Общее изменение тональности жизни сказалось в стиле пушкинского досуга. Никогда еще одиночество не занимало в его жизни такого места: одинокие прогулки верхом, игра с самим собой на бильярде «в два шара», чтение. Общество Пушкина в этот период почти исключительно составляет многочисленное семейство соседней тригорской помещицы Прасковьи Александровны Осиповой. Самой Осиповой еще лишь сорок с небольшим лет. Это умная, прекрасно образованная женщина из культурной дворянской семьи. Отец ее, А. Вындомский, сотрудник журнала «Беседующий гражданин», знавший лично Новикова и Радищева, был масоном, в Тригорском хранились еще его книги, а возможно, и бумаги. Осипова, владея иностранными языками, следила за литературой. В библиотеку Тригорского попадали не только русские, но и европейские книжные новинки. Дом был полон молодежи: Осипова от первого брака с Н. И. Вульфом имела троих сыновей, из которых старший, Алексей, сделался близким приятелем Пушкина, и двоих дочерей, Анну и Евпраксию. Старшая, Анна, была лишь на полгода моложе Пушкина, вторая была моложе его на десять лет: ей в 1824 г. осенью минуло пятнадцать лет. Кроме того, от второго брака у нее были две дочери в возрасте четырех и одного года. Сверх того, в доме воспитывалась также падчерица Осиповой Александра, которой было девятнадцать лет. Алексей Вульф, студент Дерптского университета, приезжал домой со своим товарищем — молодым поэтом Н. М. Языковым, тоже дерптским студентом. Со всем этим шумным и молодым семейством у Пушкина завязались тесные отношения: с Прасковьей Александровной его связала на всю жизнь теплая дружба, барышням он посвящал стихи, двумя из них — Анной и Александрой — даже был по очереди увлечен, с Евпраксией мерялся поясами — чья талия стройнее — и хвалил приготовленную ею для дружеских пирушек жженку. Сюда же, в Тригорское, приезжала знакомая Пушкину еще по Петербургу племянница П. А. Осиповой, двадцатичетырехлетняя Анна Петровна Керн. Красавицу Керн (в девичестве Полторацкую) шестнадцати лет выдали замуж за пожилого генерала. К моменту приезда в Тригорское она уже разошлась с мужем и пережила несколько сердечных увлечений. В Тригорском — Михайловском у нее произошел бурный, хотя и кратковременный роман с Пушкиным. История этого романа весьма показательна для того, как в это время преломлялось общее становление личности Пушкина в зеркале его любовных переживаний.
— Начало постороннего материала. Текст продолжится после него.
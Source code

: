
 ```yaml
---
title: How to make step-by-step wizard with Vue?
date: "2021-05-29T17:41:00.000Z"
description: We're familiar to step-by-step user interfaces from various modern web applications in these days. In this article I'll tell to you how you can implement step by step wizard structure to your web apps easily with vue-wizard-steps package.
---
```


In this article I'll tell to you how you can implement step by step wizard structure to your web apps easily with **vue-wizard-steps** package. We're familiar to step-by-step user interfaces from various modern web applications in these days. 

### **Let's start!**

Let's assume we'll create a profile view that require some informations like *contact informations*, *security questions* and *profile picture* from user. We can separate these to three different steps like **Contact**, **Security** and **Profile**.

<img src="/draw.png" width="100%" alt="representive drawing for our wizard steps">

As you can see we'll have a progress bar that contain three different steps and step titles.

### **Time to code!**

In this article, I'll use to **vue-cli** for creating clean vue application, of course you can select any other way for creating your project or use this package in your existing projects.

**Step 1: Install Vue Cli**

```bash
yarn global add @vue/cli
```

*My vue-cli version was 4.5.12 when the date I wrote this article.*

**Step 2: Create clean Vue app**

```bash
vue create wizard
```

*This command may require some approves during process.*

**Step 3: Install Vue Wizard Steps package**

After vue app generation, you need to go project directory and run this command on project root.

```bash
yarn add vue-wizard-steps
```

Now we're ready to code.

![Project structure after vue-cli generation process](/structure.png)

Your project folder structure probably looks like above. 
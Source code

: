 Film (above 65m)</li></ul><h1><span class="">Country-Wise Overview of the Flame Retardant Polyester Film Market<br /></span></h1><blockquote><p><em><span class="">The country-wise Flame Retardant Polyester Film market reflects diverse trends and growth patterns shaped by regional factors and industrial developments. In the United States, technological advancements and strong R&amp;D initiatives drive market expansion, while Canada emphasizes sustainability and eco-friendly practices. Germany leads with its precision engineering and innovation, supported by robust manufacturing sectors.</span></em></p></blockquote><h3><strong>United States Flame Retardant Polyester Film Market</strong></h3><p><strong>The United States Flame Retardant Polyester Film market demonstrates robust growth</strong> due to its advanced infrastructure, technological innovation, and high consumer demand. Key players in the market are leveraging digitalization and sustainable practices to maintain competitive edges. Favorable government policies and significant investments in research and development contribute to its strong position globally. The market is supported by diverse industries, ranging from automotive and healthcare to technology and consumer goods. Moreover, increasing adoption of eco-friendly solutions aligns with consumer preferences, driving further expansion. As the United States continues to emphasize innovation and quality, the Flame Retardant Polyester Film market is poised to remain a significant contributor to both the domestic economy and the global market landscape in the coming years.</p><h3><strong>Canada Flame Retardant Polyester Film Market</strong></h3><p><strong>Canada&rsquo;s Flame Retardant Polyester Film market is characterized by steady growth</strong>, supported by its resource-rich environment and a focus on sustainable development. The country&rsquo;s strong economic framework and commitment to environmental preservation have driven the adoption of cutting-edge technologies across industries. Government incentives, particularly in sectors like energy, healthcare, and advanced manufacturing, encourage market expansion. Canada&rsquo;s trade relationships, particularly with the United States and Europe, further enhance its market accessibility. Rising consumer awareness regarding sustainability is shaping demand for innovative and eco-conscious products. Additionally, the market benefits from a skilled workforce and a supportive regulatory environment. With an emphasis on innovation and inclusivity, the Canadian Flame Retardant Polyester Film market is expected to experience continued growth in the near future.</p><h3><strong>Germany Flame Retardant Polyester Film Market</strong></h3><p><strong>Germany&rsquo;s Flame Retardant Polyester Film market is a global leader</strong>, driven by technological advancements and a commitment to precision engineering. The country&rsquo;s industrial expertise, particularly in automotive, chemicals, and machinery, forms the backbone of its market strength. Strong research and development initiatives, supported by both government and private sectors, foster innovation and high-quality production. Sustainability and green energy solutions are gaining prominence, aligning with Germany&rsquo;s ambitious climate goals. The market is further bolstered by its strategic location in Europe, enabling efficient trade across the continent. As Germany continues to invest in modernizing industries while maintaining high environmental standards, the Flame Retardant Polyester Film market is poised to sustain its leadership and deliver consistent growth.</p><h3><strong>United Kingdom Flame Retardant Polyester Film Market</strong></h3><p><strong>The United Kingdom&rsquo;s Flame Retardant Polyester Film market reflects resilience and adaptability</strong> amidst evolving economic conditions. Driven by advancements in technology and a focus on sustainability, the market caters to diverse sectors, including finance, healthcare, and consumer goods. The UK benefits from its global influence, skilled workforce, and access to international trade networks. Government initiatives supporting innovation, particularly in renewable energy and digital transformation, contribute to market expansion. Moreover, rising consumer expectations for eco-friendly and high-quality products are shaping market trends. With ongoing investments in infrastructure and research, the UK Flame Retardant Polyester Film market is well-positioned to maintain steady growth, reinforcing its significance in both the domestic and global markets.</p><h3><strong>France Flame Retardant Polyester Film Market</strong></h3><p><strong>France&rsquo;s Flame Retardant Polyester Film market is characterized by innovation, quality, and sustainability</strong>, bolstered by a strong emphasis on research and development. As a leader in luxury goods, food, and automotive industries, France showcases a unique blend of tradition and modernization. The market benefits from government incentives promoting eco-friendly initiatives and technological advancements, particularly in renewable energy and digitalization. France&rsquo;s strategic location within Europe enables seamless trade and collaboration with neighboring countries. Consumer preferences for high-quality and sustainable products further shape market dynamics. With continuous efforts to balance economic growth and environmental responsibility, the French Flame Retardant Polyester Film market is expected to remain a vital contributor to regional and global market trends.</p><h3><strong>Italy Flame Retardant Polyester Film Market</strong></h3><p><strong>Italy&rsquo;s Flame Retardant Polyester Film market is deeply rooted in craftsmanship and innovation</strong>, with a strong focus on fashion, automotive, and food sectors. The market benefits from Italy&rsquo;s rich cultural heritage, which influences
А. П. Керн в жизни была не только красивая, но и милая, добрая женщина с несчастливой судьбой. Ее подлинным призванием должна была стать тихая семейная жизнь, чего она, в конце концов, и добилась, выйдя, уже после сорока лет, вторично и весьма счастливо замуж. Но в тот момент, когда она в Тригорском встретилась с Пушкиным, это — женщина, оставившая своего мужа и пользующаяся довольно двусмысленной репутацией. Пушкин полюбил ее. Однако любовное поведение Пушкина еще цепко держалось за те формы условной позы, которые в других сферах жизни были им уже отброшены ради простого самовыражения личности. Именно потому, что любовные отношения между людьми — область слишком ответственная, в которой самые незначительные оттенки выражения получают серьезное значение, здесь особенно удобны и держатся дольше привычные, готовые, ритуализованные формулы и стилистические штампы.
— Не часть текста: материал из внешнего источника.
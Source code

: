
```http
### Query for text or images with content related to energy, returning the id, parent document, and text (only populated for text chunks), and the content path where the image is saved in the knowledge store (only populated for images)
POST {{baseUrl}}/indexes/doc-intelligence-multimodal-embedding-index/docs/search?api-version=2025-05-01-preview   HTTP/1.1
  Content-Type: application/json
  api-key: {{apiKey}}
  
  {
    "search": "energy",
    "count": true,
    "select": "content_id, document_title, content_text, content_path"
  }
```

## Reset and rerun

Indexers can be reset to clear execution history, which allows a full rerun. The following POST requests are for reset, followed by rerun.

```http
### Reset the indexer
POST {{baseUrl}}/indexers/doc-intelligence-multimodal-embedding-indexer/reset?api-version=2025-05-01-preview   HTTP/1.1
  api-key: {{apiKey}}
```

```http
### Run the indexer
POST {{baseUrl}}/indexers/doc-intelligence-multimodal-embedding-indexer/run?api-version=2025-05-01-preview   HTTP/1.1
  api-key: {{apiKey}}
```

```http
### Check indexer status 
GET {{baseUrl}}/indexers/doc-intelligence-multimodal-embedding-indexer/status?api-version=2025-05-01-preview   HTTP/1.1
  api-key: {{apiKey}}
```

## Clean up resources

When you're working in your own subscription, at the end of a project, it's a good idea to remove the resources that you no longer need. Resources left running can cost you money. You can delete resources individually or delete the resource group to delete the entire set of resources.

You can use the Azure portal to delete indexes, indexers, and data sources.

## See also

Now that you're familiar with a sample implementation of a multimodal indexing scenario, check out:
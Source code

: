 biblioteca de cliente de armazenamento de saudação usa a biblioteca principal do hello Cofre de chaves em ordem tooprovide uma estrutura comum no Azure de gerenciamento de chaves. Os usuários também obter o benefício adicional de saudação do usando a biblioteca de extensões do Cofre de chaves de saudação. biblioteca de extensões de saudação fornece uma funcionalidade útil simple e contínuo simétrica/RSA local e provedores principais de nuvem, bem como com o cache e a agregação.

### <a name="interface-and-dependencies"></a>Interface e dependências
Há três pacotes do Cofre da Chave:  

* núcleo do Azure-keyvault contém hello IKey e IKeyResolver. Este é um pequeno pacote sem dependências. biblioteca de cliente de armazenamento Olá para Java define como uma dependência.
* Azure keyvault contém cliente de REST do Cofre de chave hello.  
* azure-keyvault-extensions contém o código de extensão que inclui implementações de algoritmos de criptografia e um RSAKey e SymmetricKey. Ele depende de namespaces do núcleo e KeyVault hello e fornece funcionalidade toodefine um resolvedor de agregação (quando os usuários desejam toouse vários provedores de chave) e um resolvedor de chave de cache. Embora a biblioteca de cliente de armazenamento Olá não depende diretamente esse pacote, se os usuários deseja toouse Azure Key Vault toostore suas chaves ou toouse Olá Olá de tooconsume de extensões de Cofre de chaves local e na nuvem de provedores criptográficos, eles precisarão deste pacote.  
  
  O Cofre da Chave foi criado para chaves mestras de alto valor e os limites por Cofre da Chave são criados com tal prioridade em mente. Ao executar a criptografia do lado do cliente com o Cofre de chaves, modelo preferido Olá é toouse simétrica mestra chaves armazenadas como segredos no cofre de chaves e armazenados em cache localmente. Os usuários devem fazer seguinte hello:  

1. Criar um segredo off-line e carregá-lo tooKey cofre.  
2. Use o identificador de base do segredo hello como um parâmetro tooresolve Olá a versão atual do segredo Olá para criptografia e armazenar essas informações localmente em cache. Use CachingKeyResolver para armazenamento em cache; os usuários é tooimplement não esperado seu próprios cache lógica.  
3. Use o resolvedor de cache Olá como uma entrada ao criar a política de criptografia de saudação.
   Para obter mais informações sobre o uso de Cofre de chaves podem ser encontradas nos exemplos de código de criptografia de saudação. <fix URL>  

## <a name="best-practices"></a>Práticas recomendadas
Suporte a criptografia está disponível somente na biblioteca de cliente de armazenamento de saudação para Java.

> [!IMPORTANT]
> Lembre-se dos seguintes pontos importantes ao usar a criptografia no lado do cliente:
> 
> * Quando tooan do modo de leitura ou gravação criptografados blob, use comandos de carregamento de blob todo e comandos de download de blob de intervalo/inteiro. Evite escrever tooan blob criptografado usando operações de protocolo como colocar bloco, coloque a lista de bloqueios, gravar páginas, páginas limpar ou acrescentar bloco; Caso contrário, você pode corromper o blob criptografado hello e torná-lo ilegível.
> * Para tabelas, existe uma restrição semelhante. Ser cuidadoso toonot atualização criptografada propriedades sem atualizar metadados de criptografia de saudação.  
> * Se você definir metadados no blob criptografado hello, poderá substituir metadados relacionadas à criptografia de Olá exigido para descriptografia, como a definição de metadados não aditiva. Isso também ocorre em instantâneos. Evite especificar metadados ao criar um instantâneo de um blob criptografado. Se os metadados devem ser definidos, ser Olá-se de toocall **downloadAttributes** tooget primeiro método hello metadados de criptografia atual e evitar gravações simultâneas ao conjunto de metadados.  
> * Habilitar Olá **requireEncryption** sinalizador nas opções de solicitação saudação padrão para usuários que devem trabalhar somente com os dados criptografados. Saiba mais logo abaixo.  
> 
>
Искреннее чувство Пушкина к А. П. Керн, когда его надо было выразить на бумаге, характерно трансформировалось в соответствии с условными формулами любовно-поэтического ритуала. Будучи выражено в стихах, оно подчинилось законам романтической лирики и превратило А. П. Керн в «гений чистой красоты»[107]. Между тем в письмах к самой Керн он жаловался: «Отчего вы не наивны?» (XIII, 214 и 546). «…Вы не умеете или (что еще хуже) не хотите щадить людей. Хорошенькая женщина, конечно, себе хозяйка (зд. во французском тексте непереводимая игра слов: «себе хозяйка» одновременно означает и «любовница». — Ю. Л.) вольна быть любовницей. Боже мой, я не собираюсь читать вам поучения, но все же следует уважать мужа — иначе никто не захочет состоять в мужьях. Не принижайте слишком это ремесло, оно необходимо на свете» (XIII, 212 и 545).